Data shown below:
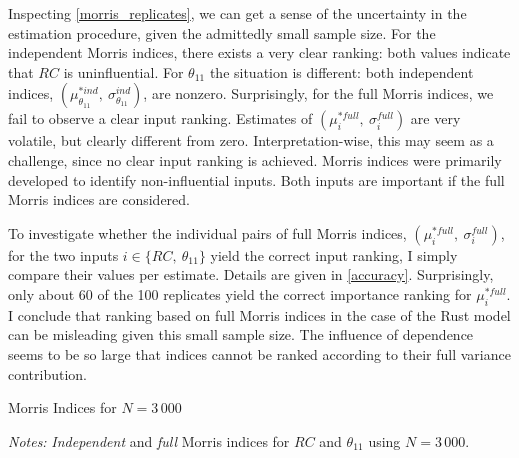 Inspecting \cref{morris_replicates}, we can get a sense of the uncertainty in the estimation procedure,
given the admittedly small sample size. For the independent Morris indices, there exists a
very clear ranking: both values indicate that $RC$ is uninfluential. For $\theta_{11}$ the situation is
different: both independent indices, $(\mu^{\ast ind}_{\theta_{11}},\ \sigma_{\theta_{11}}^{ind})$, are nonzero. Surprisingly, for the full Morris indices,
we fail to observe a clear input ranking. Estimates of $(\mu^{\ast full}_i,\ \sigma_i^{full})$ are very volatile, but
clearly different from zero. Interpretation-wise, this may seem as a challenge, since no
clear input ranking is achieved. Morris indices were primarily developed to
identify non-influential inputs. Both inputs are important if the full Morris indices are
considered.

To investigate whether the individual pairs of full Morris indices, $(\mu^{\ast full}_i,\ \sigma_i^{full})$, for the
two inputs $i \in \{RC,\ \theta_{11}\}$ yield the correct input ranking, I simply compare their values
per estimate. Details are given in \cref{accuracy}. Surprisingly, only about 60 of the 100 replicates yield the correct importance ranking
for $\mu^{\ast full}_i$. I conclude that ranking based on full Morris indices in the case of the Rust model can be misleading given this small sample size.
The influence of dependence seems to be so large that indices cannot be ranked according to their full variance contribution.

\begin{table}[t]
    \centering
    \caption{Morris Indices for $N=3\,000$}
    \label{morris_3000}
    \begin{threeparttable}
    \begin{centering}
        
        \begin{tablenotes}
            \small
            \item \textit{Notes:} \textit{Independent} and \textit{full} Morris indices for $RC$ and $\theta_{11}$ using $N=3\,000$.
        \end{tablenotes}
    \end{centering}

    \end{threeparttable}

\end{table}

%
End of Data shown.
Activity -> Could you output every record above exactly as written, leaving out the pictures?

Solution ->
 Inspecting \cref{morris_replicates}, we can get a sense of the uncertainty in the estimation procedure,
given the admittedly small sample size. For the independent Morris indices, there exists a
very clear ranking: both values indicate that $RC$ is uninfluential. For $\theta_{11}$ the situation is
different: both independent indices, $(\mu^{\ast ind}_{\theta_{11}},\ \sigma_{\theta_{11}}^{ind})$, are nonzero. Surprisingly, for the full Morris indices,
we fail to observe a clear input ranking. Estimates of $(\mu^{\ast full}_i,\ \sigma_i^{full})$ are very volatile, but
clearly different from zero. Interpretation-wise, this may seem as a challenge, since no
clear input ranking is achieved. Morris indices were primarily developed to
identify non-influential inputs. Both inputs are important if the full Morris indices are
considered.

To investigate whether the individual pairs of full Morris indices, $(\mu^{\ast full}_i,\ \sigma_i^{full})$, for the
two inputs $i \in \{RC,\ \theta_{11}\}$ yield the correct input ranking, I simply compare their values
per estimate. Details are given in \cref{accuracy}. Surprisingly, only about 60 of the 100 replicates yield the correct importance ranking
for $\mu^{\ast full}_i$. I conclude that ranking based on full Morris indices in the case of the Rust model can be misleading given this small sample size.
The influence of dependence seems to be so large that indices cannot be ranked according to their full variance contribution.

\begin{table}[t]
    \centering
    \caption{Morris Indices for $N=3\,000$}
    \label{morris_3000}
    \begin{threeparttable}
    \begin{centering}
        
        \begin{tablenotes}
            \small
            \item \textit{Notes:} \textit{Independent} and \textit{full} Morris indices for $RC$ and $\theta_{11}$ using $N=3\,000$.
        \end{tablenotes}
    \end{centering}

    \end{threeparttable}

\end{table}

%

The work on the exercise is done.